Exercise instructions>
Please tally how many lines in the entries below include the word "Описание", giving only the number.

The data>
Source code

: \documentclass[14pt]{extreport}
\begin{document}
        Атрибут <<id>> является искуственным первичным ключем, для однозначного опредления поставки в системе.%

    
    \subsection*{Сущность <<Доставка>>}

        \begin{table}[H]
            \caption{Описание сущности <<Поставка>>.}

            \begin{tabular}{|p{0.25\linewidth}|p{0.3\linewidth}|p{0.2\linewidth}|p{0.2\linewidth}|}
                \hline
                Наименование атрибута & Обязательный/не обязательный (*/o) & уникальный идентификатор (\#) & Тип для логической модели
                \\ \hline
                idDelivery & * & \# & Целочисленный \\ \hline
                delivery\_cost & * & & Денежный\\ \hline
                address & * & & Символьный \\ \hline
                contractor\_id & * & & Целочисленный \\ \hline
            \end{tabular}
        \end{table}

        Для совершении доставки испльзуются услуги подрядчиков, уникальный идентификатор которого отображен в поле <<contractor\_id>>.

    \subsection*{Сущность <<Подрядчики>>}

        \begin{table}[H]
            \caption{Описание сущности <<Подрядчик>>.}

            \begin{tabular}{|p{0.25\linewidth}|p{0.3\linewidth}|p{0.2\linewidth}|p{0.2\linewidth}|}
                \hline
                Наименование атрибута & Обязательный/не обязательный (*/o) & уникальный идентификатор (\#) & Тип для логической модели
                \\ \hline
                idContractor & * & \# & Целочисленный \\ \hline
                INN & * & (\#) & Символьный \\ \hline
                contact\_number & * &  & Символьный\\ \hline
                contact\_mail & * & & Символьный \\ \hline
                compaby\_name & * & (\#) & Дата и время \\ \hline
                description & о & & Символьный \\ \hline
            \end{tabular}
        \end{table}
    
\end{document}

Response for this exercise>
2